=== Directions for this task ===
Return the full set of entries precisely. Do not carry over any pictures.

■ ■ ■ ■ ■ ■ ■

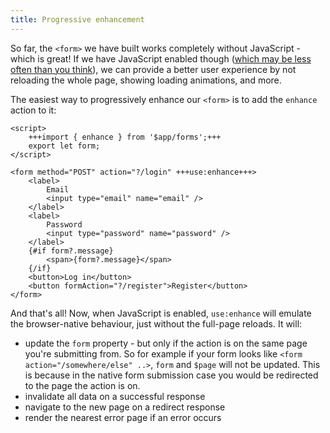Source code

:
 ```yaml
---
title: Progressive enhancement
---
```


So far, the `<form>` we have built works completely without JavaScript - which is great! If we have JavaScript enabled though ([which may be less often than you think](https://kryogenix.org/code/browser/everyonehasjs.html)), we can provide a better user experience by not reloading the whole page, showing loading animations, and more.

The easiest way to progressively enhance our `<form>` is to add the `enhance` action to it:

```svelte
<script>
	+++import { enhance } from '$app/forms';+++
	export let form;
</script>

<form method="POST" action="?/login" +++use:enhance+++>
	<label>
		Email
		<input type="email" name="email" />
	</label>
	<label>
		Password
		<input type="password" name="password" />
	</label>
	{#if form?.message}
		<span>{form?.message}</span>
	{/if}
	<button>Log in</button>
	<button formAction="?/register">Register</button>
</form>
```

And that's all! Now, when JavaScript is enabled, `use:enhance` will emulate the browser-native behaviour, just without the full-page reloads. It will:

- update the `form` property - but only if the action is on the same page you're submitting from. So for example if your form looks like `<form action="/somewhere/else" ..>`, `form` and `$page` will not be updated. This is because in the native form submission case you would be redirected to the page the action is on.
- invalidate all data on a successful response
- navigate to the new page on a redirect response
- render the nearest error page if an error occurs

■ ■ ■ ■ ■ ■ ■

=== Task result ===
Source code

:
 ```yaml
---
title: Progressive enhancement
---
```


So far, the `<form>` we have built works completely without JavaScript - which is great! If we have JavaScript enabled though ([which may be less often than you think](https://kryogenix.org/code/browser/everyonehasjs.html)), we can provide a better user experience by not reloading the whole page, showing loading animations, and more.

The easiest way to progressively enhance our `<form>` is to add the `enhance` action to it:

```svelte
<script>
	+++import { enhance } from '$app/forms';+++
	export let form;
</script>

<form method="POST" action="?/login" +++use:enhance+++>
	<label>
		Email
		<input type="email" name="email" />
	</label>
	<label>
		Password
		<input type="password" name="password" />
	</label>
	{#if form?.message}
		<span>{form?.message}</span>
	{/if}
	<button>Log in</button>
	<button formAction="?/register">Register</button>
</form>
```

And that's all! Now, when JavaScript is enabled, `use:enhance` will emulate the browser-native behaviour, just without the full-page reloads. It will:

- update the `form` property - but only if the action is on the same page you're submitting from. So for example if your form looks like `<form action="/somewhere/else" ..>`, `form` and `$page` will not be updated. This is because in the native form submission case you would be redirected to the page the action is on.
- invalidate all data on a successful response
- navigate to the new page on a redirect response
- render the nearest error page if an error occurs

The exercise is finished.